1698 Peter sends a delegation to Malta.

After cutting short his European visit, Peter sends a delegation to Malta to observe military and naval training. Peter's visits and knowledge of the west convince him to require his officials to cut off their beards and wear European clothes.
December 1699 Peter changes the date of the New Year.

Aiming to align Russia with the European nations using the Julian calendar, Peter changes the date of the New Year. Previously Russia celebrated the New Year on September 1 with the Gregorian calendar, but now the nation celebrates on January 1.
December 1700 Sweden defeats Russia at Narva.
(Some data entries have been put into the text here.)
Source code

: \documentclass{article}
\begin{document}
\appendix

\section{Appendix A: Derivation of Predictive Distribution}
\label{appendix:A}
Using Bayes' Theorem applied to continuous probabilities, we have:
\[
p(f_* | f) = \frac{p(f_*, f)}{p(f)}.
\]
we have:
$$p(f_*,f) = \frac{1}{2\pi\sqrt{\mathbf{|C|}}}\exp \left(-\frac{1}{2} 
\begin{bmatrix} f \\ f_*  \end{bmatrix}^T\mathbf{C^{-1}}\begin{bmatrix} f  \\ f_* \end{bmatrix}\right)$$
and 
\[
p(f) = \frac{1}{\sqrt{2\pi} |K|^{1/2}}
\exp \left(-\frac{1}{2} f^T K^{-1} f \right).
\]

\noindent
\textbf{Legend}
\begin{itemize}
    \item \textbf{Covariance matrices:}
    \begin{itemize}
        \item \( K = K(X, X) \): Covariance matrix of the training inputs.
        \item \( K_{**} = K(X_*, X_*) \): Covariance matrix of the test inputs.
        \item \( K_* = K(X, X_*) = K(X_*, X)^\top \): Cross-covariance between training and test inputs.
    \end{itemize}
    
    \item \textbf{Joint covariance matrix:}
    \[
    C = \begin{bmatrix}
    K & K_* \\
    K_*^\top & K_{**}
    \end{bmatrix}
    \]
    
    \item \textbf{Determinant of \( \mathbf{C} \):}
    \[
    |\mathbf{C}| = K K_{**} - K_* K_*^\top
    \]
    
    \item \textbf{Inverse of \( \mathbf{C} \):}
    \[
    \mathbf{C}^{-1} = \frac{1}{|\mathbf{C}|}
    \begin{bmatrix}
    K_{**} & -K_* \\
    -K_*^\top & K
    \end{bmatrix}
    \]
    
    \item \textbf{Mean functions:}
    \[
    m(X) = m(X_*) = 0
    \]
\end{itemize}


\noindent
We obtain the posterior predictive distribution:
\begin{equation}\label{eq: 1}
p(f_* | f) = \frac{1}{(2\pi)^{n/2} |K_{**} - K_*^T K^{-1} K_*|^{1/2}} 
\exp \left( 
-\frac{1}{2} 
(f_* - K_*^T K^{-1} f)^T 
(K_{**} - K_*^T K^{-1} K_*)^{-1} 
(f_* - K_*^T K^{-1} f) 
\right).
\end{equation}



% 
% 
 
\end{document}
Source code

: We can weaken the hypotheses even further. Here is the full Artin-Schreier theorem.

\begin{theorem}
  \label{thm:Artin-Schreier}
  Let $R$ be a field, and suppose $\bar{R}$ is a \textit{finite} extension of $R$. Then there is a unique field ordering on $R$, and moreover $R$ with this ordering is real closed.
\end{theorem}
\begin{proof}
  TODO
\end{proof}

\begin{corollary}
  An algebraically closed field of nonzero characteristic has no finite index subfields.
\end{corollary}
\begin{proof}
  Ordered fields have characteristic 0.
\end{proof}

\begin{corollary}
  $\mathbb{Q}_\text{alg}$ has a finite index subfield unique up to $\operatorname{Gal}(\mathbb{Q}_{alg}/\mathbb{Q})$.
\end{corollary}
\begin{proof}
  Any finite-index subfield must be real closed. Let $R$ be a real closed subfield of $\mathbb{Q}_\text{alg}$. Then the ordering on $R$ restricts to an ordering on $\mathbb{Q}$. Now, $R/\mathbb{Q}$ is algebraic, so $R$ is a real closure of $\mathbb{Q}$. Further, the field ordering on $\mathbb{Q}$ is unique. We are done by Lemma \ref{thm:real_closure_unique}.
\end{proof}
Inspired by his trip abroad, Peter plans to make Russia a powerful member of Europe. He challenges Sweden's dominance of the northern part of the continent, but Sweden defeats Russia at Narva. This launches the Great Northern War.
1703 Peter founds a naval fleet in the Baltic Sea.

Inspired by his study of British shipbuilding technology, Peter establishes a naval fleet in the Baltic Sea. By the end of his reign, 28,000 men serve there, with 49 ships and 800 smaller vessels.
May 27, 1703 Peter founds a new capital, St. Petersburg.

Having won a window on the Baltic Sea with his victories in the Great Northern War, Peter founds the city of St. Petersburg as Russia's new capital. This construction is yet another step in Russia's path to prominence among European powers.
July 8, 1709 The Battle of Poltava turns the tide of the Great Northern War.

After his defeat at Narva, Peter completely reforms the army, borrowing ideas from Austria, France, and Sweden. He establishes a permanent army of 200,000 with another 100,000 Cossacks in reserve, demanding that the entire country bear the cost of this army. He wins a decisive victory in the Battle of Poltava, which turns the tide of the Great Northern War in Russia's favor.
February 28, 1714 Compulsory education is established.

Aiming to educate a force of bureaucrats on par with western officials, Peter issues a decree calling for compulsory education. All Russian children of the nobility, government clerks, and officials must learn basic mathematics and geometry.
January 1721 Peter establishes the Holy Synod.

Since his youth, Peter has hated the conservative Muscovite clergy, and when the Patriarch of the Russian Orthodox Church dies, Peter refuses to appoint another prelate. In 1721 Peter replaces the Patriarchate with the Holy Synod, a state committee of clerics. This is one of his most radical reforms.
September 1721 Russia wins the Great Northern War.

Russia wins a decisive victory against Sweden in the Great Northern War in 1721. This victory brings Russia undisputed importance as a key military power in Europe.
October 22, 1721 Peter takes the title of Emperor.

Soon after his victory over Sweden, Peter abandons the title of Czar and instead takes the title of Emperor of All Russia. This title symbolizes his identification with western traditions.
January 28, 1725 Peter dies.

In November 1724 Peter jumps into a freezing lake to help rescue sailors whose ship has been grounded. He contracts a fever and dies several months later. His successors do not come close to matching his dominance until Catherine II comes to the throne in 1762.